Ho conosciuto Ijeoma Oluo per puro caso, mentre cercavo un’edizione un po’ particolare del libro di Angela Davis,La libertà è una lotta costante“. L’incontro è stato subito sensazionale. Il titolo del suo libro “SO, YOU WANT TO TALK ABOUT RACE” (non credo vi sia la traduzione in Italiano, per il momento), era come una sfida, un richiamo, una domanda su un argomento che ben conosco a memoria.
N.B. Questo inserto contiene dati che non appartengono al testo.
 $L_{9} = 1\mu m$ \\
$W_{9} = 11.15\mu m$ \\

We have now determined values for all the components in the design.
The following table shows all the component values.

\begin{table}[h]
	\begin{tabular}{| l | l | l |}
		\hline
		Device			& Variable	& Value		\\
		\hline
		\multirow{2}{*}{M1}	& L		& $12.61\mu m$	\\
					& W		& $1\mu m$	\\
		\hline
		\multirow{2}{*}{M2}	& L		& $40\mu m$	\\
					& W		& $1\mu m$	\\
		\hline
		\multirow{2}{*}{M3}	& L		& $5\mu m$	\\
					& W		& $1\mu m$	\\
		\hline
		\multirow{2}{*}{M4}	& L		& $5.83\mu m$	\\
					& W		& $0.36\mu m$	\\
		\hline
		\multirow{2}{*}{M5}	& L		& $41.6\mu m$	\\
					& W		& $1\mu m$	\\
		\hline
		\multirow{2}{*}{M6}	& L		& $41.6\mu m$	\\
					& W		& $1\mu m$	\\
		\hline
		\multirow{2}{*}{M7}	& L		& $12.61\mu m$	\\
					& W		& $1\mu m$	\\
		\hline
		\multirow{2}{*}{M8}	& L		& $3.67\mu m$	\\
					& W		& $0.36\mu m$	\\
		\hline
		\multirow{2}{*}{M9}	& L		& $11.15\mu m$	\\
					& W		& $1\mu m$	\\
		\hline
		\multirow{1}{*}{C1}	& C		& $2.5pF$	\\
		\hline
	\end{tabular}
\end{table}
Quel “So” aveva un significato molto tagliente, come voler dire …”così, vuoi parlare di razza”.. con la voluta assenza del punto di domanda, come a lanciare una sfida a chi crede di saperla più lunga di colui che, in realtà, certi problemi, li vive sulla propria pelle.

Non c’ho pensato su un solo minuto e l’ho acquistato, per poi scoprire che ho fatto uno degli investimenti più “redditizi” (per me) nel campo letterario.

Ijeoma Oluo è una scrittrice, una relatrice ed una blogger. Si occupa di femminismo, identità, “razza”, salute, giustizia sociale e mentale. Possiede una rara capacità di essere diretta, divertente ed efficace nell’affrontare temi delicati; i suoi messaggi sono molto appassionati, finemente sintonizzati e cristallizzano  idee che altrimenti sarebbero vaghe, rafforzandole e traducendole con chiarezza in un momento “a-ha” ( un momento di scoperta, di illuminazione).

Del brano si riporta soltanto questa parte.